* The input *
□ □ □

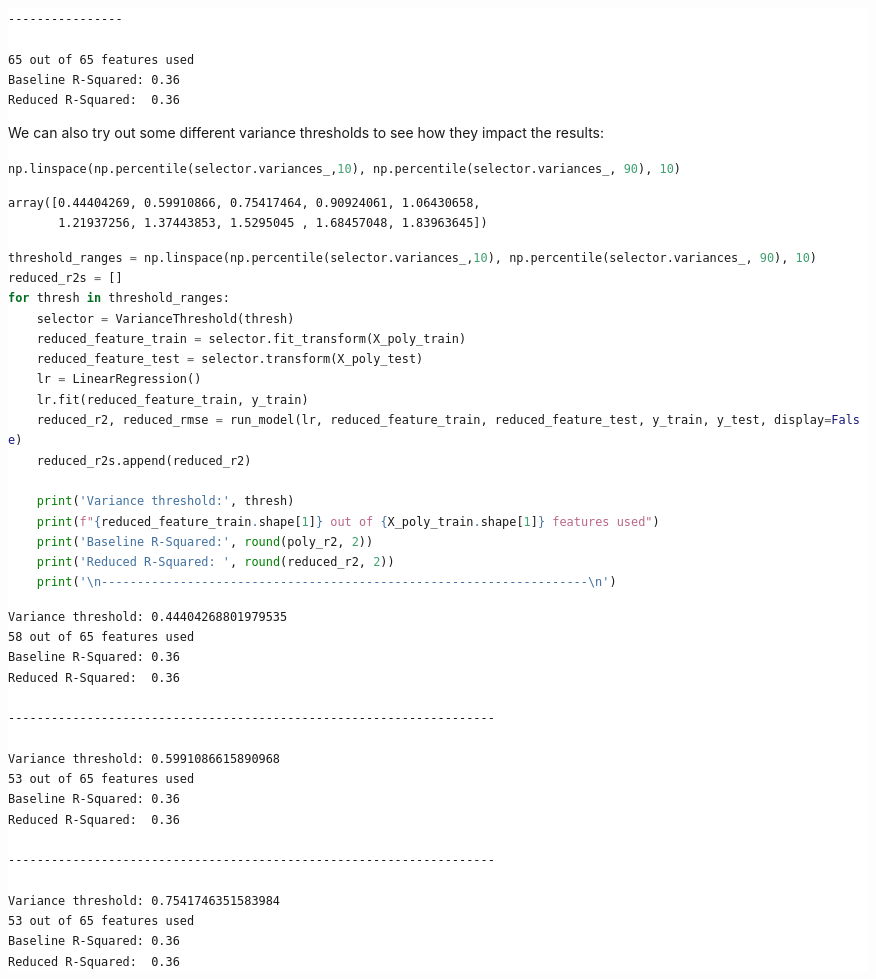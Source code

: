     ----------------
    
    65 out of 65 features used
    Baseline R-Squared: 0.36
    Reduced R-Squared:  0.36


We can also try out some different variance thresholds to see how they impact the results:


```python
np.linspace(np.percentile(selector.variances_,10), np.percentile(selector.variances_, 90), 10)
```




    array([0.44404269, 0.59910866, 0.75417464, 0.90924061, 1.06430658,
           1.21937256, 1.37443853, 1.5295045 , 1.68457048, 1.83963645])




```python
threshold_ranges = np.linspace(np.percentile(selector.variances_,10), np.percentile(selector.variances_, 90), 10)
reduced_r2s = []
for thresh in threshold_ranges:
    selector = VarianceThreshold(thresh)
    reduced_feature_train = selector.fit_transform(X_poly_train)
    reduced_feature_test = selector.transform(X_poly_test)
    lr = LinearRegression()
    lr.fit(reduced_feature_train, y_train)
    reduced_r2, reduced_rmse = run_model(lr, reduced_feature_train, reduced_feature_test, y_train, y_test, display=False)
    reduced_r2s.append(reduced_r2)
    
    print('Variance threshold:', thresh)
    print(f"{reduced_feature_train.shape[1]} out of {X_poly_train.shape[1]} features used")
    print('Baseline R-Squared:', round(poly_r2, 2))
    print('Reduced R-Squared: ', round(reduced_r2, 2))
    print('\n--------------------------------------------------------------------\n')
```

    Variance threshold: 0.44404268801979535
    58 out of 65 features used
    Baseline R-Squared: 0.36
    Reduced R-Squared:  0.36
    
    --------------------------------------------------------------------
    
    Variance threshold: 0.5991086615890968
    53 out of 65 features used
    Baseline R-Squared: 0.36
    Reduced R-Squared:  0.36
    
    --------------------------------------------------------------------
    
    Variance threshold: 0.7541746351583984
    53 out of 65 features used
    Baseline R-Squared: 0.36
    Reduced R-Squared:  0.36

□ □ □

* Aim of the task *
Return exactly the lines from the line bearing "Variance threshold: 0.5991086615890968" to the end of the records, inclusive of both; include no other lines.

* Result of the exercise *
    Variance threshold: 0.5991086615890968
    53 out of 65 features used
    Baseline R-Squared: 0.36
    Reduced R-Squared:  0.36
    
    --------------------------------------------------------------------
    
    Variance threshold: 0.7541746351583984
    53 out of 65 features used
    Baseline R-Squared: 0.36
    Reduced R-Squared:  0.36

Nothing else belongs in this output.